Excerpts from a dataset
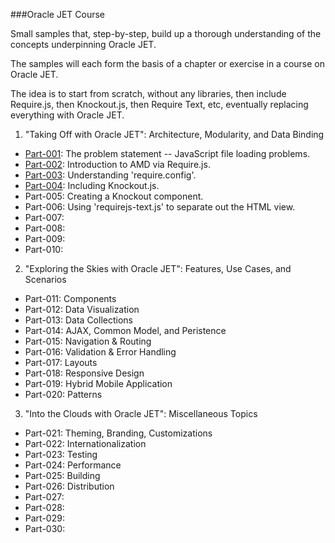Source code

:###Oracle JET Course

Small samples that, step-by-step, build up a thorough
understanding of the concepts underpinning Oracle JET.

The samples will each form the basis of a chapter or exercise
in a course on Oracle JET.

The idea is to start from scratch, without any libraries,
then include Require.js, then Knockout.js, then Require Text, etc,
eventually replacing everything with Oracle JET.

1. "Taking Off with Oracle JET": Architecture, Modularity, and Data Binding

  * [Part-001](Part-001): The problem statement -- JavaScript file loading problems.
  * [Part-002](Part-002): Introduction to AMD via Require.js.
  * [Part-003](Part-003): Understanding 'require.config'.
  * [Part-004](Part-004): Including Knockout.js.
  * Part-005: Creating a Knockout component.
  * Part-006: Using 'requirejs-text.js' to separate out the HTML view.
  * Part-007:
  * Part-008:
  * Part-009:
  * Part-010:

2. "Exploring the Skies with Oracle JET": Features, Use Cases, and Scenarios
  * Part-011: Components
  * Part-012: Data Visualization
  * Part-013: Data Collections
  * Part-014: AJAX, Common Model, and Peristence
  * Part-015: Navigation & Routing
  * Part-016: Validation & Error Handling
  * Part-017: Layouts
  * Part-018: Responsive Design
  * Part-019: Hybrid Mobile Application
  * Part-020: Patterns

3. "Into the Clouds with Oracle JET": Miscellaneous Topics
  * Part-021: Theming, Branding, Customizations
  * Part-022: Internationalization
  * Part-023: Testing
  * Part-024: Performance
  * Part-025: Building
  * Part-026: Distribution
  * Part-027:
  * Part-028:
  * Part-029:
  * Part-030:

**Problem**:
With the pictures omitted, reproduce the data above exactly.

**Output for this task**:
Source code

:###Oracle JET Course

Small samples that, step-by-step, build up a thorough
understanding of the concepts underpinning Oracle JET.

The samples will each form the basis of a chapter or exercise
in a course on Oracle JET.

The idea is to start from scratch, without any libraries,
then include Require.js, then Knockout.js, then Require Text, etc,
eventually replacing everything with Oracle JET.

1. "Taking Off with Oracle JET": Architecture, Modularity, and Data Binding

  * [Part-001](Part-001): The problem statement -- JavaScript file loading problems.
  * [Part-002](Part-002): Introduction to AMD via Require.js.
  * [Part-003](Part-003): Understanding 'require.config'.
  * [Part-004](Part-004): Including Knockout.js.
  * Part-005: Creating a Knockout component.
  * Part-006: Using 'requirejs-text.js' to separate out the HTML view.
  * Part-007:
  * Part-008:
  * Part-009:
  * Part-010:

2. "Exploring the Skies with Oracle JET": Features, Use Cases, and Scenarios
  * Part-011: Components
  * Part-012: Data Visualization
  * Part-013: Data Collections
  * Part-014: AJAX, Common Model, and Peristence
  * Part-015: Navigation & Routing
  * Part-016: Validation & Error Handling
  * Part-017: Layouts
  * Part-018: Responsive Design
  * Part-019: Hybrid Mobile Application
  * Part-020: Patterns

3. "Into the Clouds with Oracle JET": Miscellaneous Topics
  * Part-021: Theming, Branding, Customizations
  * Part-022: Internationalization
  * Part-023: Testing
  * Part-024: Performance
  * Part-025: Building
  * Part-026: Distribution
  * Part-027:
  * Part-028:
  * Part-029:
  * Part-030:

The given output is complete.